When working with symmetric matrices (like covariance or correlation matrices), the eigh function is more efficient and guarantees real eigenvalues:

import numpy as np
from scipy import linalg

# Creating a symmetric covariance matrix
cov_matrix = np.array([[10.5, 2.3, 1.1],
                       [2.3, 8.7, 3.2],
                       [1.1, 3.2, 6.4]])

# Using eigh for symmetric matrices
eigenvalues, eigenvectors = linalg.eigh(cov_matrix)
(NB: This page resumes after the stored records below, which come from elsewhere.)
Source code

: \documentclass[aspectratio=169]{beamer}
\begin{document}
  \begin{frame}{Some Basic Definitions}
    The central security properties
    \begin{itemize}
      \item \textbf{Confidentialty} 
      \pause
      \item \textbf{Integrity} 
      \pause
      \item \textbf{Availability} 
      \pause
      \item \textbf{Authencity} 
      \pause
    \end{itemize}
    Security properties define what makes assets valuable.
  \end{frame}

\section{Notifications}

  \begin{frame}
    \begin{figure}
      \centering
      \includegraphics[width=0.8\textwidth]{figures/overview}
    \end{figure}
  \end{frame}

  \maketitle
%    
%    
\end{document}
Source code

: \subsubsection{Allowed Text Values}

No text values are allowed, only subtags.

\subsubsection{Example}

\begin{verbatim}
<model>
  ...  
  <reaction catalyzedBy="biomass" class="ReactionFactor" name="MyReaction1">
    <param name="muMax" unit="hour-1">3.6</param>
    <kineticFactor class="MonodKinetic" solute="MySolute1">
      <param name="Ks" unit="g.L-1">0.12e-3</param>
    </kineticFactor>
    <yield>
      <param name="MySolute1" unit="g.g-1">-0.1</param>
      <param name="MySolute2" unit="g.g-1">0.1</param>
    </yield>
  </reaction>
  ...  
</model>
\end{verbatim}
print("Eigenvalues (sorted in ascending order):")
print(eigenvalues)
print("\nCorresponding eigenvectors:")
print(eigenvectors)

Output:

Eigenvalues (sorted in ascending order):
[ 4.11680929  8.22483754 13.25835317]

Corresponding eigenvectors:
[[ 0.07728347  0.73290521 -0.67592693]
 [-0.59654392 -0.50921708 -0.62034935]
 [ 0.79885081 -0.45116286 -0.39785609]]

I executed the above example code and added the screenshot below.

eigenvalues python

Note that eigh returns eigenvalues in ascending order, unlike eig which returns them in no particular order.

Method 4: Use scipy.sparse.linalg for Large Matrices

For very large matrices, especially sparse ones, standard eigenvalue methods become inefficient. SciPy provides specialized functions for such cases:

import numpy as np
from scipy import sparse
from scipy.sparse import linalg

# Create a large sparse matrix (simulating a network adjacency matrix)
size = 1000
diagonals = [np.ones(size), np.ones(size-1), np.ones(size-1)]
offsets = [0, 1, -1]
sparse_matrix = sparse.diags(diagonals, offsets, format='csr')

# Find the 5 largest eigenvalues
eigenvalues, eigenvectors = linalg.eigsh(sparse_matrix, k=5, which='LM')

print("5 largest eigenvalues of the sparse matrix:")
print(eigenvalues)

Output:

5 largest eigenvalues of the sparse matrix:
[1.9999939  1.99996859 1.99992407 1.99985998 1.99977629]

This method is particularly useful when analyzing large networks, where only the most significant eigenvalues are needed.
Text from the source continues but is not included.